Estudos dos psicólogos cognitivos Lera Boroditsky, Lauren A. Schmidt, e Webb Phillips sugerem que os falantes nativos de línguas com substantivos de gênero se lembram das diferentes categorizações para cada um, atendendo a características diferentes, dependendo se o substantivo é ‘macho’ ou ‘fêmea’. Em um desses estudos, um grupo de falantes nativos de alemão e espanhol foi solicitado a pensar em adjetivos para descrever uma chave. Os falantes de alemão, para quem a palavra ‘chave’ é masculina, deram adjetivos como ‘hard,’ ‘heavy,’ ‘jagged,’ e ‘metal’ enquanto os falantes de espanhol, para quem ‘chave’ é feminina, deram respostas como : ‘golden,’ ‘little,’ ‘lovely,’ e ‘shiny’.’
On Numbers
Variadas pesquisas indicam que até 10-15 por cento das pessoas relatam algum tipo de representação mental gráfica de números. Francis Galton, um psicólogo e primo de Charles Darwin, realizou a primeira destas pesquisas em 1880. As respostas que ele obteve oferecem um fascinante vislumbre da enorme variedade de representações mentais numéricas, embora muitas linhas numéricas também exibissem padrões consistentes: cerca de dois terços eram da esquerda para a direita e corriam mais frequentemente para cima do que para baixo. Algumas das linhas numéricas tinham torções e curvas, algumas viradas de cabeça para baixo ou de costas para si mesmas. Um físico que respondeu ao questionário de Galton descreveu ver os números na forma de uma ferradura, com 0 na parte inferior direita, 50 na parte superior e 100 na parte inferior esquerda.
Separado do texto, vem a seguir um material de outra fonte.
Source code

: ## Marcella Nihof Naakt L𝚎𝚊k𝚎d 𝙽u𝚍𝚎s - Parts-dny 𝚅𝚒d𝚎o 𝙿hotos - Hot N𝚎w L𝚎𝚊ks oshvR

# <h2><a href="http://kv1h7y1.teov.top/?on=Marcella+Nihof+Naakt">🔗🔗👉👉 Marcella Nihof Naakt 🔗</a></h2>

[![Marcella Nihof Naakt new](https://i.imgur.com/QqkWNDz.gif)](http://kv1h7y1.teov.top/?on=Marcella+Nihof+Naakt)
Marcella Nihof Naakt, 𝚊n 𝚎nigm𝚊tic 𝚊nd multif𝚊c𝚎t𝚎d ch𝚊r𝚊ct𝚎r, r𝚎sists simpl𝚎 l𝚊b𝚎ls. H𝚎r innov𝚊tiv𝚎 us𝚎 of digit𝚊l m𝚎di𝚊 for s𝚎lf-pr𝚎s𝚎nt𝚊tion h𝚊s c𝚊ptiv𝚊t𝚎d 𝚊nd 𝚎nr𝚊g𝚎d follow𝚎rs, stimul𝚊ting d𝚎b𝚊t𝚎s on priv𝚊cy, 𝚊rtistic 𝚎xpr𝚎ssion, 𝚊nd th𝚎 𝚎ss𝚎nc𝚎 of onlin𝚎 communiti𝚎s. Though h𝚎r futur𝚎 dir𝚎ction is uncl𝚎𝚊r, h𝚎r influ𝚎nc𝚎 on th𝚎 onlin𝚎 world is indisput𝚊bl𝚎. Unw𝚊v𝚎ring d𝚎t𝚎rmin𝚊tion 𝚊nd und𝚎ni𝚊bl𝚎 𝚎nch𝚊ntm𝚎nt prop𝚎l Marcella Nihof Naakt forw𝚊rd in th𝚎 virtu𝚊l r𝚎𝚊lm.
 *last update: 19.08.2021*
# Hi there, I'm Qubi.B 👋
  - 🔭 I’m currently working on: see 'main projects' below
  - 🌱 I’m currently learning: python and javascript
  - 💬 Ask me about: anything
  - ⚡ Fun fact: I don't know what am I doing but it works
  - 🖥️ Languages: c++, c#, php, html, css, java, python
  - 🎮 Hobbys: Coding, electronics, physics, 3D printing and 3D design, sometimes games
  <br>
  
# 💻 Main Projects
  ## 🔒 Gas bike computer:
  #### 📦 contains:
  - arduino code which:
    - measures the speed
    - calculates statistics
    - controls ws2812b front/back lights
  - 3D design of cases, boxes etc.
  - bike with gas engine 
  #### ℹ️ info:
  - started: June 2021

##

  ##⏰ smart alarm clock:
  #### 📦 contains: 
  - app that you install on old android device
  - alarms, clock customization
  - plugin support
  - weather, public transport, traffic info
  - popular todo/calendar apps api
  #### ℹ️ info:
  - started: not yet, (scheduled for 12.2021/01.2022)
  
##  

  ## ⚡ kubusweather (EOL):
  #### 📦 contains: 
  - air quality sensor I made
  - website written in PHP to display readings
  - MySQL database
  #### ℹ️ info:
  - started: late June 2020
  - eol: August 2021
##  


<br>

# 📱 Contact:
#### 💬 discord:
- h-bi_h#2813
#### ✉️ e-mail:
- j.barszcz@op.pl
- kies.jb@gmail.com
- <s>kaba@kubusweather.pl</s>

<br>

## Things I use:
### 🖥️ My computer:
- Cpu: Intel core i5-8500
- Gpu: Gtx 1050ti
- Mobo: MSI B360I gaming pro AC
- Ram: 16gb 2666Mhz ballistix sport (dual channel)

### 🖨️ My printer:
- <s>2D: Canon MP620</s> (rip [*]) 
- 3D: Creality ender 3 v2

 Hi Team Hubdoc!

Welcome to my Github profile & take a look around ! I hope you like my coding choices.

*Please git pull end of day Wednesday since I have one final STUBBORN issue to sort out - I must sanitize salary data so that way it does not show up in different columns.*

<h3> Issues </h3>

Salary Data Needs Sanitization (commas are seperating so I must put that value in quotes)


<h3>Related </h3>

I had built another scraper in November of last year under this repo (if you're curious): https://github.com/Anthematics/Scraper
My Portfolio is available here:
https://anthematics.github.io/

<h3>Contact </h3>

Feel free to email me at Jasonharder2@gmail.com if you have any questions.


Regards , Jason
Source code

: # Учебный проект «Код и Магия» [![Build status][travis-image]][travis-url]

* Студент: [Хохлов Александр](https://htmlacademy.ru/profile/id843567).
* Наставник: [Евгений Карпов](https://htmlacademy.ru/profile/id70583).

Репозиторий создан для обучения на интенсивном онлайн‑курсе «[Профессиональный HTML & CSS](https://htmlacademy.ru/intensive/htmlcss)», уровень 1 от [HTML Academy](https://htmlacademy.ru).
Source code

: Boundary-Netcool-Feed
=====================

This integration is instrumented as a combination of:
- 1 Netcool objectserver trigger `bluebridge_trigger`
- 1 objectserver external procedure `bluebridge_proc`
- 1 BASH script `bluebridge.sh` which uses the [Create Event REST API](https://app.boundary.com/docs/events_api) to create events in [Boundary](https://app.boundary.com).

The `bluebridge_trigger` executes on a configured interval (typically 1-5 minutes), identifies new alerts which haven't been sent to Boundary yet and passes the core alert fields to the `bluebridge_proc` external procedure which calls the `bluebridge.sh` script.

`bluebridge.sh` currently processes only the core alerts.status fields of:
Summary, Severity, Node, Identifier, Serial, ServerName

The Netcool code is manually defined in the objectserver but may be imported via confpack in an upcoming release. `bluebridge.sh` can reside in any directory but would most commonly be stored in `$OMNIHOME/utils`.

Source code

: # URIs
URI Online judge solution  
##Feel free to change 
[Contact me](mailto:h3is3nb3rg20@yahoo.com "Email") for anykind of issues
Outro respondente, um barrister, descreveu visualizando os números 1-12 como se estivessem na face de um relógio, com os números seguintes a seguir a seguir a um fluxo ondulante com as dezenas – 20, 30, 40, etc. – em cada curva.
No Futuro da Mente
Ao lado de avanços tão impressionantes na medicina e na tecnologia, espero que também em nossas culturas, particularmente na forma como os indivíduos com mentes diferentes são vistos e valorizados pela sociedade, continuemos a progredir. Num passado não muito distante, os autistas savants eram considerados de pouco interesse científico ou intelectual e muitas vezes tratados como meras curiosidades ou selos performativos. Até hoje, os autistas savants são muitas vezes vistos como robôs, ou computadores, aberrações, ou mesmo supernaturalmente dotados – em suma, tudo menos humanos. E ainda, como eu argumentei em outro lugar neste livro, é a nossa humanidade que torna tais habilidades possíveis.
Com tudo o que começamos a aprender nas últimas décadas sobre a complexidade e idiossincrasia de cérebros e mentes ‘normais’, e com a crescente consciência da grande variabilidade em condições tão complexas como o espectro autista, tais concepções distorcidas e danosas irão – espero – diminuir nos próximos anos. Melhor ainda, a sociedade encontrará formas de fazer o melhor uso dos talentos e energias das mentes capazes, maximizando a profundidade e diversidade de seu capital intelectual diante dos muitos desafios e oportunidades que se apresentam para todos nós.
Excertos de “Abraçando o Grande Céu”: A Tour Across the Horizons of the Mind” foram reimpressos com a permissão do autor.